* [WORK TO COMPLETE] Pictures do not belong in the copy. Return all of the entries exactly.

* [RECORDS FOR THIS TASK]
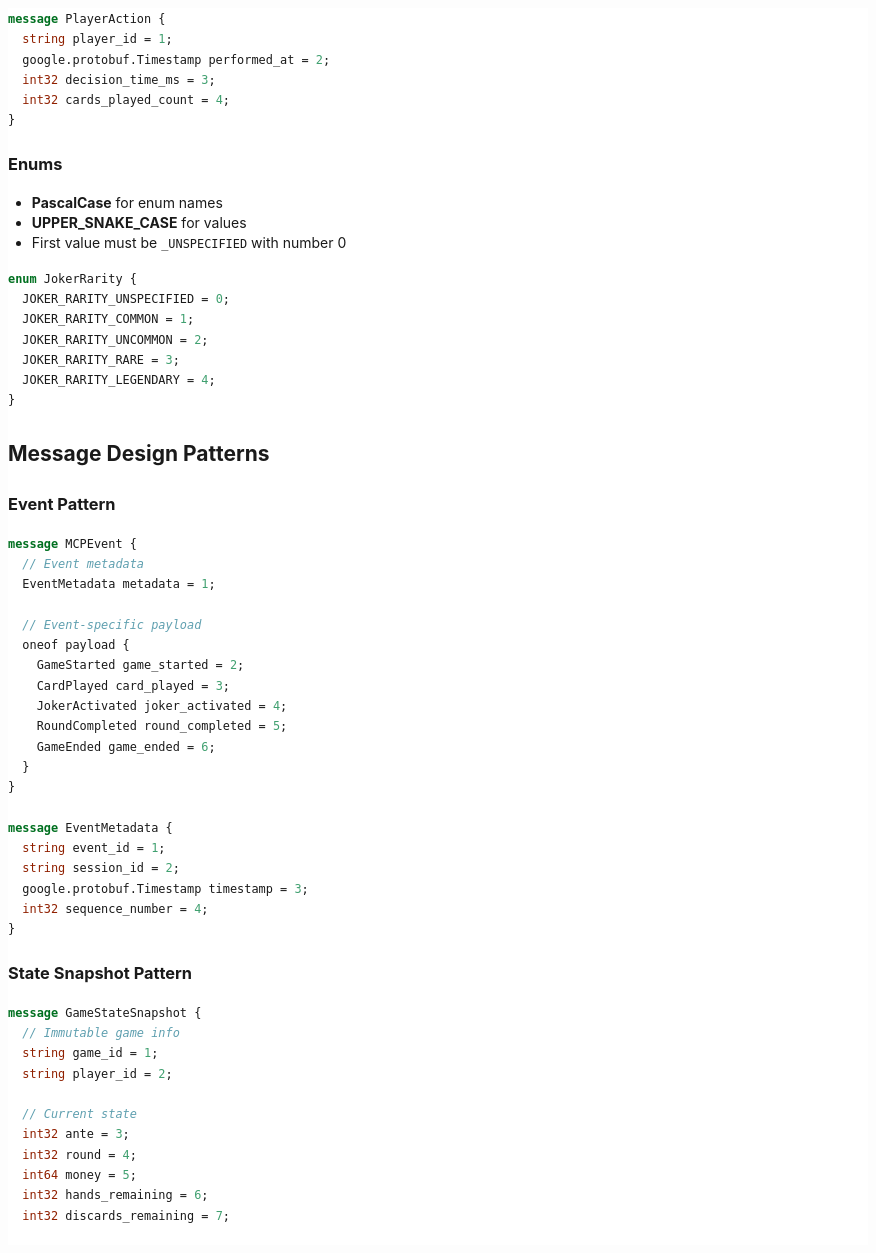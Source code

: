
 ```protobuf
message PlayerAction {
  string player_id = 1;
  google.protobuf.Timestamp performed_at = 2;
  int32 decision_time_ms = 3;
  int32 cards_played_count = 4;
}
```

### Enums
- **PascalCase** for enum names
- **UPPER_SNAKE_CASE** for values
- First value must be `_UNSPECIFIED` with number 0

```protobuf
enum JokerRarity {
  JOKER_RARITY_UNSPECIFIED = 0;
  JOKER_RARITY_COMMON = 1;
  JOKER_RARITY_UNCOMMON = 2;
  JOKER_RARITY_RARE = 3;
  JOKER_RARITY_LEGENDARY = 4;
}
```

## Message Design Patterns

### Event Pattern
```protobuf
message MCPEvent {
  // Event metadata
  EventMetadata metadata = 1;
  
  // Event-specific payload
  oneof payload {
    GameStarted game_started = 2;
    CardPlayed card_played = 3;
    JokerActivated joker_activated = 4;
    RoundCompleted round_completed = 5;
    GameEnded game_ended = 6;
  }
}

message EventMetadata {
  string event_id = 1;
  string session_id = 2;
  google.protobuf.Timestamp timestamp = 3;
  int32 sequence_number = 4;
}
```

### State Snapshot Pattern
```protobuf
message GameStateSnapshot {
  // Immutable game info
  string game_id = 1;
  string player_id = 2;
  
  // Current state
  int32 ante = 3;
  int32 round = 4;
  int64 money = 5;
  int32 hands_remaining = 6;
  int32 discards_remaining = 7;
  
```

* [WRITTEN SOLUTION]
Source code

:
 ```protobuf
message PlayerAction {
  string player_id = 1;
  google.protobuf.Timestamp performed_at = 2;
  int32 decision_time_ms = 3;
  int32 cards_played_count = 4;
}
```

### Enums
- **PascalCase** for enum names
- **UPPER_SNAKE_CASE** for values
- First value must be `_UNSPECIFIED` with number 0

```protobuf
enum JokerRarity {
  JOKER_RARITY_UNSPECIFIED = 0;
  JOKER_RARITY_COMMON = 1;
  JOKER_RARITY_UNCOMMON = 2;
  JOKER_RARITY_RARE = 3;
  JOKER_RARITY_LEGENDARY = 4;
}
```

## Message Design Patterns

### Event Pattern
```protobuf
message MCPEvent {
  // Event metadata
  EventMetadata metadata = 1;
  
  // Event-specific payload
  oneof payload {
    GameStarted game_started = 2;
    CardPlayed card_played = 3;
    JokerActivated joker_activated = 4;
    RoundCompleted round_completed = 5;
    GameEnded game_ended = 6;
  }
}

message EventMetadata {
  string event_id = 1;
  string session_id = 2;
  google.protobuf.Timestamp timestamp = 3;
  int32 sequence_number = 4;
}
```

### State Snapshot Pattern
```protobuf
message GameStateSnapshot {
  // Immutable game info
  string game_id = 1;
  string player_id = 2;
  
  // Current state
  int32 ante = 3;
  int32 round = 4;
  int64 money = 5;
  int32 hands_remaining = 6;
  int32 discards_remaining = 7;
  
```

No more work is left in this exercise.